Blocking capacitor C7 (also called a "coupling capacitor") allows the preamplified AC signal to pass from the plate of the preamp to the grid of the power amp, while blocking the DC difference between these two points (over +100 volts on the plate of the preamp, and -35 volts on the grid of the power amp).

Finally, the plate current of the power amp is allowed to flow through the primary winding of output transformer T3. This is necessary because tubes typically have a high output voltage swing, but low current capability. Another way of putting this is that they have a "high output resistance". The transformer acts as a voltage step-down and current step-up device, matching the low-resistance speaker load to the high-resistance amplifier output resistance. (There

The secondary of the output transformer is connected to the speaker -- and our amplifier is complete! As shown, the amplifier's output resistance (after the transformer) is on the order of about 6 ohms. It will therefore work fine with either 8-ohm or 4-ohm speaker loads. Distortion will be marginally less when using 8-ohm speaker loads, however.

This section will mainly be of interest to more advanced readers, but might be worth a look-over if you're interested in the design procedure that went into this little project.

An important design decision is the choice of operating points of the various amplifier stages. Of particular interest is the operating point of the final power stage. For the MiniBlok amplifier, I decided to set the operating point to give a quiescent plate dissipation of about 7.5 watts, or about 3/4 of the tube's maximum rated dissipation of 10 watts. The graph below shows my chosen operating point (about 210 volts at 35 mA) in blue, plotted on the plate curves for the power triode section of the *EM7.

After defining the operating point, I plotted the load line for the 35:1 turns ratio output transformer for both an 8-ohm and a 4-ohm secondary load. For the 8-ohm load, the reflected primary load resistance is (35 * 35 * 8) = 9800 ohms; the 9800 ohm loadline is shown in orange. Similarly, for a 4-ohm load, the reflected primary load resistance will be (35 * 35 * 4) = 4900 ohms. This loadline is shown in green. [If you're wondering how I came up with these lines, the key is that the load impedance dictates the slope of the line. If you divide the x-intercept of the green line (about 380 volts) by the y-intercept (about 78 mA) you come up with about 4900 ohms.] Both loadlines have to pass through the operating point, of course, since that is our quiescent (no signal) operating point.
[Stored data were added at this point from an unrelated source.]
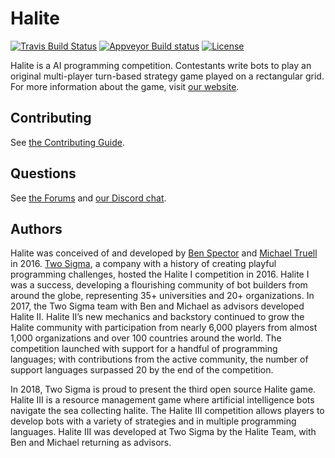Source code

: # Halite

[![Travis Build Status](https://travis-ci.com/HaliteChallenge/Halite-III-Internal.svg?token=pSKmDxrtsEqWauNf11Hq&branch=master)](https://travis-ci.com/HaliteChallenge/Halite-III-Internal)
[![Appveyor Build status](https://ci.appveyor.com/api/projects/status/yfjnkbkso6rr9lfr?svg=true)](https://ci.appveyor.com/project/Halite/halite-ii-kpb3g)
[![License](https://img.shields.io/badge/license-MIT-blue.svg)](https://raw.githubusercontent.com/HaliteChallenge/Halite/master/LICENSE)

Halite is a AI programming competition. Contestants write bots to play an original multi-player turn-based strategy game played on a rectangular grid. For more information about the game, visit [our website](http://halite.io).

## Contributing

See [the Contributing Guide](CONTRIBUTING.md).

## Questions

See [the Forums](http://forums.halite.io) and [our Discord chat](https://discordapp.com/invite/rbVDB4n).

## Authors

Halite was conceived of and developed by [Ben Spector](https://github.com/Sydriax) and [Michael Truell](https://github.com/truell20) in 2016. [Two Sigma](https://www.twosigma.com/), a company with a history of creating playful programming challenges, hosted the Halite I competition in 2016. Halite I was a success, developing a flourishing community of bot builders from around the globe, representing 35+ universities and 20+ organizations. In 2017, the Two Sigma team with Ben and Michael as advisors developed Halite II. Halite II’s new mechanics and backstory continued to grow the Halite community with participation from nearly 6,000 players from almost 1,000 organizations and over 100 countries around the world. The competition launched with support for a handful of programming languages; with contributions from the active community, the number of support languages surpassed 20 by the end of the competition.

In 2018, Two Sigma is proud to present the third open source Halite game. Halite III is a resource management game where artificial intelligence bots navigate the sea collecting halite. The Halite III competition allows players to develop bots with a variety of strategies and in multiple programming languages. Halite III was developed at Two Sigma by the Halite Team, with Ben and Michael returning as advisors.
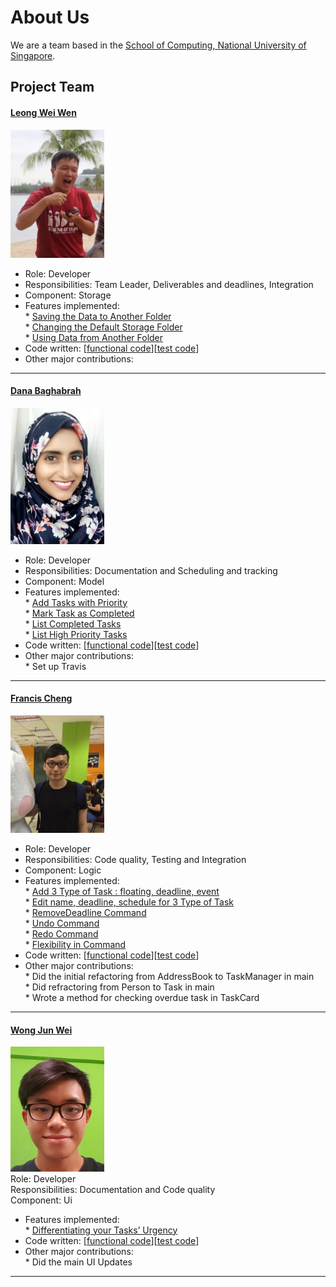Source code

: # About Us

We are a team based in the [School of Computing, National University of Singapore](http://www.comp.nus.edu.sg).

## Project Team

#### [Leong Wei Wen](https://github.com/lwwenz)
<img src="images/lwwenz.png" width="150"><br>
 * Role: Developer <br>
 * Responsibilities: Team Leader, Deliverables and deadlines, Integration <br>
 * Component: Storage <br>
 * Features implemented: <br>
         * [Saving the Data to Another Folder](https://github.com/CS2103JAN2017-T09-B2/main/blob/master/docs/UserGuide.md) <br>
         * [Changing the Default Storage Folder](https://github.com/CS2103JAN2017-T09-B2/main/blob/master/docs/UserGuide.md) <br> 
         * [Using Data from Another Folder](https://github.com/CS2103JAN2017-T09-B2/main/blob/master/docs/UserGuide.md) <br>
 * Code written: [[functional code](../collated/main/A0140010M.md)][[test code](../collated/test/A0140010M.md)]
 * Other major contributions: <br>
 
-----

#### [Dana Baghabrah](http://github.com/danab101)
<img src="images/danab101.png" width="150"><br>
* Role: Developer <br>
* Responsibilities: Documentation and Scheduling and tracking <br>
* Component: Model
* Features implemented:<br>
         * [Add Tasks with Priority](https://github.com/CS2103JAN2017-T09-B2/main/blob/master/docs/UserGuide.md)  <br>
         * [Mark Task as Completed](https://github.com/CS2103JAN2017-T09-B2/main/blob/master/docs/UserGuide.md)  <br>
         * [List Completed Tasks](https://github.com/CS2103JAN2017-T09-B2/main/blob/master/docs/UserGuide.md)  <br>
         * [List High Priority Tasks](https://github.com/CS2103JAN2017-T09-B2/main/blob/master/docs/UserGuide.md)  <br>
* Code written: [[functional code](../collated/main/A0144902L.md)][[test code](../collated/test/A0144902L.md)]  <br>
* Other major contributions: <br>
            * Set up Travis <br>

-----

#### [Francis Cheng](http://github.com/francischeng070)
<img src="images/francischeng070.png" width="150"><br>
* Role: Developer <br>
* Responsibilities: Code quality, Testing and Integration <br>
* Component: Logic <br>
* Features implemented: <br> 
        * [Add 3 Type of Task : floating, deadline, event](https://github.com/CS2103JAN2017-T09-B2/main/blob/master/docs/UserGuide.md)<br>
        * [Edit name, deadline, schedule for 3 Type of Task](https://github.com/CS2103JAN2017-T09-B2/main/blob/master/docs/UserGuide.md) <br>
        * [RemoveDeadline Command](https://github.com/CS2103JAN2017-T09-B2/main/blob/master/docs/UserGuide.md) <br>
        * [Undo Command](https://github.com/CS2103JAN2017-T09-B2/main/blob/master/docs/UserGuide.md) <br>
        * [Redo Command](https://github.com/CS2103JAN2017-T09-B2/main/blob/master/docs/UserGuide.md) <br>
        * [Flexibility in Command](https://github.com/CS2103JAN2017-T09-B2/main/blob/master/docs/UserGuide.md)  <br>
* Code written: [[functional code](../collated/main/A0139926R.md)][[test code](../collated/test/A0139926R.md)]  <br>
* Other major contributions:<br>
           * Did the initial refactoring from AddressBook to TaskManager in main <br>
           * Did refractoring from Person to Task in main <br>
           * Wrote a method for checking overdue task in TaskCard <br>

-----

#### [Wong Jun Wei](http://github.com/wjunwei94)
<img src="images/wjunwei94.png" width="150"><br>
Role: Developer <br>
Responsibilities: Documentation and Code quality <br>
Component: Ui
* Features implemented:<br>
        * [Differentiating your Tasks’ Urgency](https://github.com/CS2103JAN2017-T09-B2/main/blob/master/docs/UserGuide.md) <br>
* Code written: [[functional code](../collated/main/A0139154E.md)][[test code](../collated/test/A0139154E.md)]  <br>
* Other major contributions: <br>
           * Did the main UI Updates <br>
-----
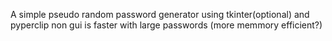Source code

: A simple pseudo random password generator using tkinter(optional) and pyperclip
non gui is faster with large passwords (more memmory efficient?)
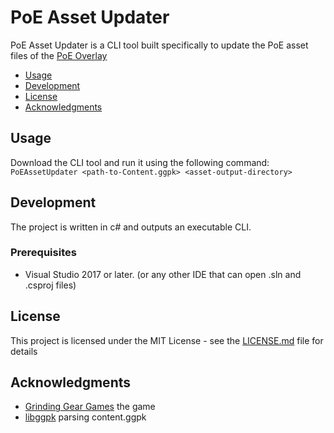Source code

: # PoE Asset Updater

PoE Asset Updater is a CLI tool built specifically to update the PoE asset files of the [PoE Overlay](https://github.com/PoE-Overlay-Community/PoE-Overlay-Community-Fork)

<!-- TOC -->
- [Usage](#usage)
- [Development](#development)
- [License](#license)
- [Acknowledgments](#acknowledgments)
<!-- /TOC -->

## Usage

Download the CLI tool and run it using the following command:  
`PoEAssetUpdater <path-to-Content.ggpk> <asset-output-directory>`

## Development

The project is written in c# and outputs an executable CLI.  
  
### Prerequisites

* Visual Studio 2017 or later. (or any other IDE that can open .sln and .csproj files)

## License

This project is licensed under the MIT License - see the [LICENSE.md](LICENSE.md) file for details

## Acknowledgments

* [Grinding Gear Games](https://www.pathofexile.com/) the game
* [libggpk](https://github.com/MuxaJIbI4/libggpk) parsing content.ggpk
The loadlines can give us an idea of the maximum possible performance that can be expected from the amplifier. Starting with the 8-ohm loadline, the furthest that the tube can go to the left would be where the loadline intersects the grid voltage = 0 point, since beyond that it would rapidly clip. So this means that our maximum unclipped peak signal voltage would be about 36 volts. At the other extreme, such a signal on the grid would cause it to reach (-36 * 2) = -72 volts. These two extremes represent plate voltages of 40 and 365 volts, respectively, or a total peak-to-peak swing of 325 volts. Dividing by 2.828 (ratio of peak-to-peak to RMS) gives us a maximum RMS voltage of 115 volts. Squaring and dividing by 9800 ohms load resistance gives us a maximum undistored output power of 1.35 watts.

Similarly, we can compute that with a 4-ohm load, the theoretical maximum attainable output power will be on the order of 2.1 watts.

Why the disparity between predicted and measured output power? Mainly this is because of losses in the output transformer. DC resistance of the windings, hysteresis and eddy current losses, and the fact that an air-gap is needed for single-ended amplifiers, all contribute to the losses. Note that the losses are proportionally more at lower load impedance, due to the increased current that flows in both the primary and the secondary of the transformer. It should, however, be pointed out that the presence of the air-gap greatly extends the transformer's low-frequency response; even with the little wee transformer I used, the 3 dB corner is way down at 40 Hz.!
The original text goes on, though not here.